Here’s what’s happening: The P&Z already has a “50% rule”, meaning that if a homeowner spends 50% of the value of his house – the structure, not the far more valuable land – on repairs or improvements, he must bring the entire house into compliance with current P&Z regulations on coastal areas. That means a new house, essentially.
Not content with this, the P&Z, in accordance with its stated intention to eliminate all non-complying homes from Greenwich as quickly as practicable, now proposes a 25% rule, specifically applicable to flood damage
Here’s the rule as of today: Substantial Damage” means damage of any origin sustained by a structure whereby the cost of restoring the structure to its before damaged condition would equal or exceed 50% of the market value of the structure before the damage occurred.
Here’s what your employees at P&Z want now:
P and Z proposes to add the following: Substantial damage also means flood-related damages sustained by a structure on two separate occasions during a 10-year period for which the cost of repairs at the time of each such flood event, on the average, equals or exceeds 25 percent of the market value of the structure before the damage occurred.

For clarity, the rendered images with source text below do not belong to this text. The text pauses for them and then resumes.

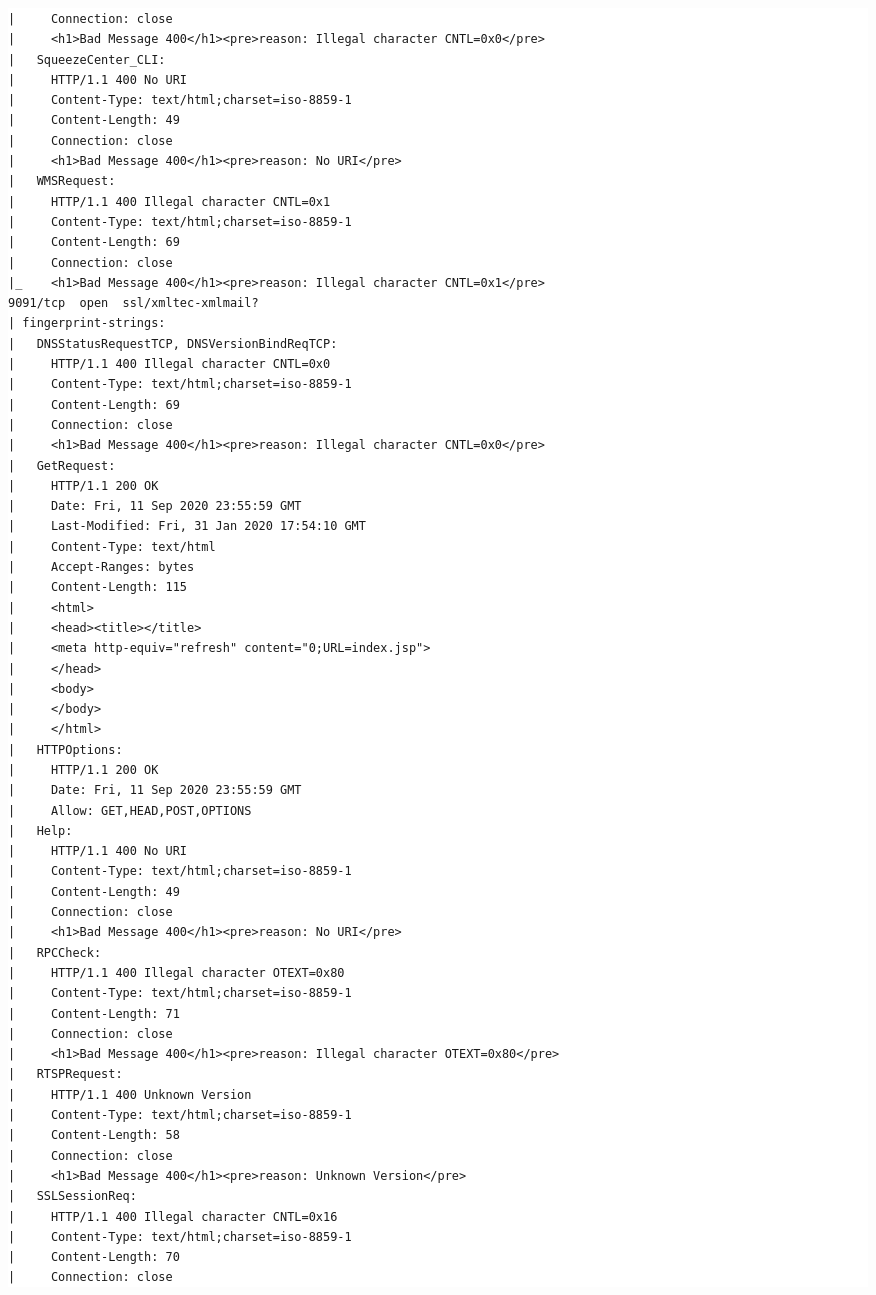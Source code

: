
 ```
|     Connection: close
|     <h1>Bad Message 400</h1><pre>reason: Illegal character CNTL=0x0</pre>
|   SqueezeCenter_CLI: 
|     HTTP/1.1 400 No URI
|     Content-Type: text/html;charset=iso-8859-1
|     Content-Length: 49
|     Connection: close
|     <h1>Bad Message 400</h1><pre>reason: No URI</pre>
|   WMSRequest: 
|     HTTP/1.1 400 Illegal character CNTL=0x1
|     Content-Type: text/html;charset=iso-8859-1
|     Content-Length: 69
|     Connection: close
|_    <h1>Bad Message 400</h1><pre>reason: Illegal character CNTL=0x1</pre>
9091/tcp  open  ssl/xmltec-xmlmail?
| fingerprint-strings: 
|   DNSStatusRequestTCP, DNSVersionBindReqTCP: 
|     HTTP/1.1 400 Illegal character CNTL=0x0
|     Content-Type: text/html;charset=iso-8859-1
|     Content-Length: 69
|     Connection: close
|     <h1>Bad Message 400</h1><pre>reason: Illegal character CNTL=0x0</pre>
|   GetRequest: 
|     HTTP/1.1 200 OK
|     Date: Fri, 11 Sep 2020 23:55:59 GMT
|     Last-Modified: Fri, 31 Jan 2020 17:54:10 GMT
|     Content-Type: text/html
|     Accept-Ranges: bytes
|     Content-Length: 115
|     <html>
|     <head><title></title>
|     <meta http-equiv="refresh" content="0;URL=index.jsp">
|     </head>
|     <body>
|     </body>
|     </html>
|   HTTPOptions: 
|     HTTP/1.1 200 OK
|     Date: Fri, 11 Sep 2020 23:55:59 GMT
|     Allow: GET,HEAD,POST,OPTIONS
|   Help: 
|     HTTP/1.1 400 No URI
|     Content-Type: text/html;charset=iso-8859-1
|     Content-Length: 49
|     Connection: close
|     <h1>Bad Message 400</h1><pre>reason: No URI</pre>
|   RPCCheck: 
|     HTTP/1.1 400 Illegal character OTEXT=0x80
|     Content-Type: text/html;charset=iso-8859-1
|     Content-Length: 71
|     Connection: close
|     <h1>Bad Message 400</h1><pre>reason: Illegal character OTEXT=0x80</pre>
|   RTSPRequest: 
|     HTTP/1.1 400 Unknown Version
|     Content-Type: text/html;charset=iso-8859-1
|     Content-Length: 58
|     Connection: close
|     <h1>Bad Message 400</h1><pre>reason: Unknown Version</pre>
|   SSLSessionReq: 
|     HTTP/1.1 400 Illegal character CNTL=0x16
|     Content-Type: text/html;charset=iso-8859-1
|     Content-Length: 70
|     Connection: close
```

This goes way beyond FEMA requirements and, as noted, is a spit in the face of all the property owners who attended last November’s FEMA workshop. P&Z “employees”Diane Fox and Katie Blankley enjoy doing that.
The other change your P&Z wants to accomplish next Tuesday power to force homeowners to pay for outside consultants who will be hired by the P&Z to challenge your application. This won’t just slam Old Greenwich homeowners, although they will certainly be punished for daring to request doing anything with their property, it is intended to hit every property owner anywhere in town.
Tuesday night’s your chance to yell and scream. Will these people listen? Not voluntarily; bring pitchforks to improve their hearing.